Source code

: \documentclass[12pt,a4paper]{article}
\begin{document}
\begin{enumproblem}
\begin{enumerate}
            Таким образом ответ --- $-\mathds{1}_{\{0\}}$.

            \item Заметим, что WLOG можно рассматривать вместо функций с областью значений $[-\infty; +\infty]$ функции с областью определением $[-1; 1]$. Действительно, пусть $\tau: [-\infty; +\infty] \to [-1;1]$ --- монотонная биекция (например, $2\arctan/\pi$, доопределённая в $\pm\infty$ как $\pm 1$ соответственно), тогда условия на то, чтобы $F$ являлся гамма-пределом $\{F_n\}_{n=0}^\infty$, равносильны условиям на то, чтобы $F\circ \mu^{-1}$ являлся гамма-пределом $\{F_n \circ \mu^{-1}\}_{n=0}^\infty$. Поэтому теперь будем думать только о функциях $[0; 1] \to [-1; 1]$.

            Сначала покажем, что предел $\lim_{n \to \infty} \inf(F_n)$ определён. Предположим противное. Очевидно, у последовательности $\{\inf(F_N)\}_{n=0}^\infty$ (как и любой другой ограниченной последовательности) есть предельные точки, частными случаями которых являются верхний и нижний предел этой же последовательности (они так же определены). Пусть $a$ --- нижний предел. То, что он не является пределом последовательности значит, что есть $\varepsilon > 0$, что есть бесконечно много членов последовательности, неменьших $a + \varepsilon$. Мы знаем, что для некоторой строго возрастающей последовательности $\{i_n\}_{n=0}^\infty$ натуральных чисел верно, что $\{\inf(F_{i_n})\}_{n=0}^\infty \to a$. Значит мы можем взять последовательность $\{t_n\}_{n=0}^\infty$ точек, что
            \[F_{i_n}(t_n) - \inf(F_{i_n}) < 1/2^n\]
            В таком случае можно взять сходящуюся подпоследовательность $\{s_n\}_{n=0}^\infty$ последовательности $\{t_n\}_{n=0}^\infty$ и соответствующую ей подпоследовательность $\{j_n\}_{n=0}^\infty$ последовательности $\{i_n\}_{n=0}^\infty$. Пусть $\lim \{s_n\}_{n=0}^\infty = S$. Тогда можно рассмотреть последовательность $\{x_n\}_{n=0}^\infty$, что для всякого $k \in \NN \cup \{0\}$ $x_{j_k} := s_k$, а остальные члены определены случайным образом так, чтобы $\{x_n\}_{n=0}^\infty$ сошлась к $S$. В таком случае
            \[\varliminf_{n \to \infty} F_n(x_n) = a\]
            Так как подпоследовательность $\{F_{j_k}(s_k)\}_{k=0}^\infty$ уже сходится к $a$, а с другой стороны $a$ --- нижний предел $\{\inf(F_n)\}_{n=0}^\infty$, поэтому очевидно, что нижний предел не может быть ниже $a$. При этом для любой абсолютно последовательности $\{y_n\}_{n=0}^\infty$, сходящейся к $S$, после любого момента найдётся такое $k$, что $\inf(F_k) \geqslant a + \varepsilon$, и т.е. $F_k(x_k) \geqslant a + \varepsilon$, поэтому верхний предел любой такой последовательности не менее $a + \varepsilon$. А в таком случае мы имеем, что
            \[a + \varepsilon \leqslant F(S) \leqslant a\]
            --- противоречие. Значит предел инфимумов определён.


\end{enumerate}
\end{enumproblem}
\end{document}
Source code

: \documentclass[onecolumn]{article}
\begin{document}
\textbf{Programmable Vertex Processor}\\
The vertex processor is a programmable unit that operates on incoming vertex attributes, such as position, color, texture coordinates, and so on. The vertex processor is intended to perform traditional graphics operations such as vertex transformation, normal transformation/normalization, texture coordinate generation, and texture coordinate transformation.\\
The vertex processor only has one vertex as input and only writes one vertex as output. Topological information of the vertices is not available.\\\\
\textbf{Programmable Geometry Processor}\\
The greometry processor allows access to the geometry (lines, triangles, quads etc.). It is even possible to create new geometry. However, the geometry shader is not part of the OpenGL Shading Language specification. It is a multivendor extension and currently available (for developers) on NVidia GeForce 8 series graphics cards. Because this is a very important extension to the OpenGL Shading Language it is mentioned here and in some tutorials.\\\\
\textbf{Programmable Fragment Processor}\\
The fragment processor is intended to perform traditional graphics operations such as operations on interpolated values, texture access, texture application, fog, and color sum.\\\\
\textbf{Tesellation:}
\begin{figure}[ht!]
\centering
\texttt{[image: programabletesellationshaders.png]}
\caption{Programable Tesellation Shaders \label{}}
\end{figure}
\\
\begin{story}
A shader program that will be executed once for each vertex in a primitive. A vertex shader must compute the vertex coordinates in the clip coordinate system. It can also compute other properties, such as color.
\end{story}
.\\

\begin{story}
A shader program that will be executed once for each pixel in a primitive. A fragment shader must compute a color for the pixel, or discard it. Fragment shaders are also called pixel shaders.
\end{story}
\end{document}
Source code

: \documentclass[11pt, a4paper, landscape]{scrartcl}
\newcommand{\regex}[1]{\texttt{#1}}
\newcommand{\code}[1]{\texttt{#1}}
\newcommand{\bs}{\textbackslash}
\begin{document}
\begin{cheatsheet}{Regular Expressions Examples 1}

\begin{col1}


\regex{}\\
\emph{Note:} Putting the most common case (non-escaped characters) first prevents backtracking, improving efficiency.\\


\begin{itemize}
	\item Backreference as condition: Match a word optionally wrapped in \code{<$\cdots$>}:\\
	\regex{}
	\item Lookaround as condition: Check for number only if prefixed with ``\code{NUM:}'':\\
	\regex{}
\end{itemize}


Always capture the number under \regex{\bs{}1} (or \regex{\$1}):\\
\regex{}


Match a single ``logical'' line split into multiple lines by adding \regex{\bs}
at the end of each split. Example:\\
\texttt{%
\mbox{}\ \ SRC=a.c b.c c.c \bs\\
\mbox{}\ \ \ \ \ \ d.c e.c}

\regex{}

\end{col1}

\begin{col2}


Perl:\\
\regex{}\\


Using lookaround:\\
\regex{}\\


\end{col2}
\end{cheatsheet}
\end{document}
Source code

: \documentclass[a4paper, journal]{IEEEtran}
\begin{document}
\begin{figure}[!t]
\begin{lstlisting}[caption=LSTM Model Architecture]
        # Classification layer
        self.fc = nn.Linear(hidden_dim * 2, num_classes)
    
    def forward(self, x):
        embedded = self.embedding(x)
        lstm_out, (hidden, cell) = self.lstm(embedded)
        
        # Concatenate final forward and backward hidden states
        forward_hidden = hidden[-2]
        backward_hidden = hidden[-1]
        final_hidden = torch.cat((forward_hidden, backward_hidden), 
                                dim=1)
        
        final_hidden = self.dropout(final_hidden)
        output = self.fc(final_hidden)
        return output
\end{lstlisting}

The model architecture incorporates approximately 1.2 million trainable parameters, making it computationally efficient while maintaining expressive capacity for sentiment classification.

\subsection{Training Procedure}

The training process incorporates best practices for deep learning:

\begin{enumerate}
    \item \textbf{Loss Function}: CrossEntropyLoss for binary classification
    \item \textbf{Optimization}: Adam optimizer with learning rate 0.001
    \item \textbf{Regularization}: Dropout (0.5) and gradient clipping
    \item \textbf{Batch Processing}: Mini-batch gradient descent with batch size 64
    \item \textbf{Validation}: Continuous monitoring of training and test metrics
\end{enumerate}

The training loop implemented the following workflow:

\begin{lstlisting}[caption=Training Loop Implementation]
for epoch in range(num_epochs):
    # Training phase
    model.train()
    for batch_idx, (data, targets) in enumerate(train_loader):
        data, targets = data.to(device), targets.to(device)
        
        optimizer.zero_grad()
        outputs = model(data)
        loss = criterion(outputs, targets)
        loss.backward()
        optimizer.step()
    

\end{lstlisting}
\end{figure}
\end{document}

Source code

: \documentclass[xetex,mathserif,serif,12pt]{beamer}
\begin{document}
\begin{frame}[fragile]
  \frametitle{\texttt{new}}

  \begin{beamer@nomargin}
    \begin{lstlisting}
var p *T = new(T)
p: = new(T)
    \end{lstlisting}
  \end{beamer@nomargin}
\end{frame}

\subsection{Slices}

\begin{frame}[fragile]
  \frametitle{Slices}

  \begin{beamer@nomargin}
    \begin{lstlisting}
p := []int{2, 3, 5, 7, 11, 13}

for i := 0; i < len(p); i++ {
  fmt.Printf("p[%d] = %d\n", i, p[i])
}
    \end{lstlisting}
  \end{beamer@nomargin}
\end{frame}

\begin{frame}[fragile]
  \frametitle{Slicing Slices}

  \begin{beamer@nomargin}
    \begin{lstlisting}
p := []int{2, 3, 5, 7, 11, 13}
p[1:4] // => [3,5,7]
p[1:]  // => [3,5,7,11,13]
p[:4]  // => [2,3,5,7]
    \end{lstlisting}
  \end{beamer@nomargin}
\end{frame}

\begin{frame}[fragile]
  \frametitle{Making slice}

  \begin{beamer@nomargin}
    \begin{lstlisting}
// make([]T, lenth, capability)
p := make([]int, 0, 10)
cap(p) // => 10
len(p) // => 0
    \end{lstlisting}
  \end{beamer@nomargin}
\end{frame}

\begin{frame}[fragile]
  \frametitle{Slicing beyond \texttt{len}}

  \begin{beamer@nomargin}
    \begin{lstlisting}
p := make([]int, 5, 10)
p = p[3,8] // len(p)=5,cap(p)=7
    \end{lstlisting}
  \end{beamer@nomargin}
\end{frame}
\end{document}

- _TASK PROMPT_:
The line with "Таким образом ответ" marks the end; reproduce exactly every line from the start of the entries up to it, that line included.

- _ANSWER TO THIS EXERCISE_:
Source code

: \documentclass[12pt,a4paper]{article}
\begin{document}
\begin{enumproblem}
\begin{enumerate}
            Таким образом ответ --- $-\mathds{1}_{\{0\}}$.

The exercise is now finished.